> [MATERIAL SUPPLIED]:
# # # #

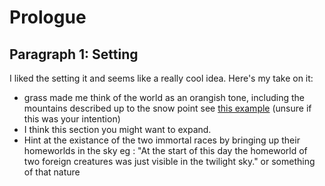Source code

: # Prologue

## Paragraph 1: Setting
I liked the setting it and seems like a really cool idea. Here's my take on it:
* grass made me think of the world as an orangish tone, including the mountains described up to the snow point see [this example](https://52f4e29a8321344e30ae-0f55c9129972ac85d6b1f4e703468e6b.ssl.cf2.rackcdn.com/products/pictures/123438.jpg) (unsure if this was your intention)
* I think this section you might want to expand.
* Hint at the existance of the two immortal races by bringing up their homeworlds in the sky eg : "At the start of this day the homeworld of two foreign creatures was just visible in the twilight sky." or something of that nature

# # # #

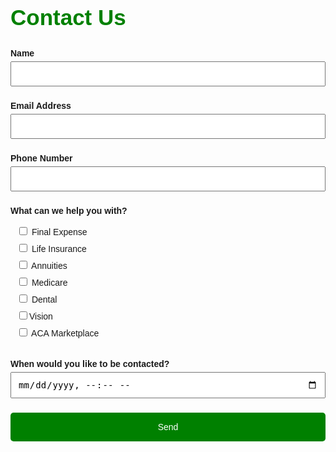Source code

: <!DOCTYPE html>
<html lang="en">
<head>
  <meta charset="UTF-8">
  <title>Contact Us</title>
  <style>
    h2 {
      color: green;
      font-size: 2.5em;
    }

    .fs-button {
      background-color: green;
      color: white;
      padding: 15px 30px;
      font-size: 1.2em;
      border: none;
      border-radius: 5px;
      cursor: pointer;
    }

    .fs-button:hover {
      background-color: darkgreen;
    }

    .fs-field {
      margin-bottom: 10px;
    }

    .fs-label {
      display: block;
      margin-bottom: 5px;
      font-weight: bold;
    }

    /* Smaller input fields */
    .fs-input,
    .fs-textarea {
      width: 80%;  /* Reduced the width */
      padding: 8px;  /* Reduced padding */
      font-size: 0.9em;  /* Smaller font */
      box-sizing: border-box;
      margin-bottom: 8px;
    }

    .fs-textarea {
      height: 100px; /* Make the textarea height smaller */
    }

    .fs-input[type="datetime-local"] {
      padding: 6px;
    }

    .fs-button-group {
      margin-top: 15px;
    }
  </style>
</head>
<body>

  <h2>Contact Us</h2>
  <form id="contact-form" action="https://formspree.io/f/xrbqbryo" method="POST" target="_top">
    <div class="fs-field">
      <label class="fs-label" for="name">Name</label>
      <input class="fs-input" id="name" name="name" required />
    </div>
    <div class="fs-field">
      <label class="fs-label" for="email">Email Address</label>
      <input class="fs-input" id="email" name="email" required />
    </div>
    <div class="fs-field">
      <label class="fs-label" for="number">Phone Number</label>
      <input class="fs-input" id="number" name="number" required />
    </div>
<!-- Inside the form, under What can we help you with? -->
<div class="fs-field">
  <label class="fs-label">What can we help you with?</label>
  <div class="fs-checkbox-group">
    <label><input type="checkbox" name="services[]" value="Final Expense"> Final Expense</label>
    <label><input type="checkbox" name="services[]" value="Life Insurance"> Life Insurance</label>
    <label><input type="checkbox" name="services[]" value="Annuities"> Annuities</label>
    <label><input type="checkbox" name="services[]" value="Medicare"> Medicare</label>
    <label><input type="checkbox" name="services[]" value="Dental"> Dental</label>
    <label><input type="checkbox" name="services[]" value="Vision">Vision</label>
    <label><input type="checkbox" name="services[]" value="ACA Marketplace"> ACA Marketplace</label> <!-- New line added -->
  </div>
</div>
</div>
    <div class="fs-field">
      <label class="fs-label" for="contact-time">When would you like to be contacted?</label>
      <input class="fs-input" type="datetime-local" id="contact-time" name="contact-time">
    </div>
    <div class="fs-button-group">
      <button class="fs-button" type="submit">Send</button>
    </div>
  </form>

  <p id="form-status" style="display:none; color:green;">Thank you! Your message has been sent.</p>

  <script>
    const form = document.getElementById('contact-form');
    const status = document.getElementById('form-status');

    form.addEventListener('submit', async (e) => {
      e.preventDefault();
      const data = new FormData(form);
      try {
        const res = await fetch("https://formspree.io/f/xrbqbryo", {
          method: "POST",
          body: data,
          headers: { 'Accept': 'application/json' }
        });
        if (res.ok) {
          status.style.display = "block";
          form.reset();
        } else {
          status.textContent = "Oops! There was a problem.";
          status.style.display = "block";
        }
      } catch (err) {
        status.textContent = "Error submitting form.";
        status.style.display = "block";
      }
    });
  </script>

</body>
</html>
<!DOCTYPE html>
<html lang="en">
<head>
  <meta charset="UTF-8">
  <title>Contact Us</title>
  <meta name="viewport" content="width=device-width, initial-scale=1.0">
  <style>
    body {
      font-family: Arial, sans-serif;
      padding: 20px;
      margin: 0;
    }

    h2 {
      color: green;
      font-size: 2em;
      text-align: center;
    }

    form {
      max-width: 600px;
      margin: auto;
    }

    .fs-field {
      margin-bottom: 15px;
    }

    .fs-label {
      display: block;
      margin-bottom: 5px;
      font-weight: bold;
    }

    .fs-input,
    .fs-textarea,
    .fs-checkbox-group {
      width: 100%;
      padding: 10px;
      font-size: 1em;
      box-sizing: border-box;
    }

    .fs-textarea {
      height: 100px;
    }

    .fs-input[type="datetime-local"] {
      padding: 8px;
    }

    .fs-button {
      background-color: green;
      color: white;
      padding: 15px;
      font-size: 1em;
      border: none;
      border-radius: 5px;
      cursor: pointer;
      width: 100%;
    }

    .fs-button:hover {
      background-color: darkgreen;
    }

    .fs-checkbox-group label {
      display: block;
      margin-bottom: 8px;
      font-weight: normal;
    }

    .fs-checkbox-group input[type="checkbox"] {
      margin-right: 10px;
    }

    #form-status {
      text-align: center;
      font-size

# # # #

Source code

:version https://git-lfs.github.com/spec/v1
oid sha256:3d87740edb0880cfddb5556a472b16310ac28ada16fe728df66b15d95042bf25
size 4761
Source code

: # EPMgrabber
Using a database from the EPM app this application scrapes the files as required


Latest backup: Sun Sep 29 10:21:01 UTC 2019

# # # #

> [TASK GOAL]: Of the entries listed above, reproduce only the lines starting at the line containing "to be contacted?</label>" and ending at the line containing "const form = document.getElementById('contact-form');". Include both, exactly as they stand.

> [RESULT FOR THIS EXERCISE]:
      <label class="fs-label" for="contact-time">When would you like to be contacted?</label>
      <input class="fs-input" type="datetime-local" id="contact-time" name="contact-time">
    </div>
    <div class="fs-button-group">
      <button class="fs-button" type="submit">Send</button>
    </div>
  </form>

  <p id="form-status" style="display:none; color:green;">Thank you! Your message has been sent.</p>

  <script>
    const form = document.getElementById('contact-form');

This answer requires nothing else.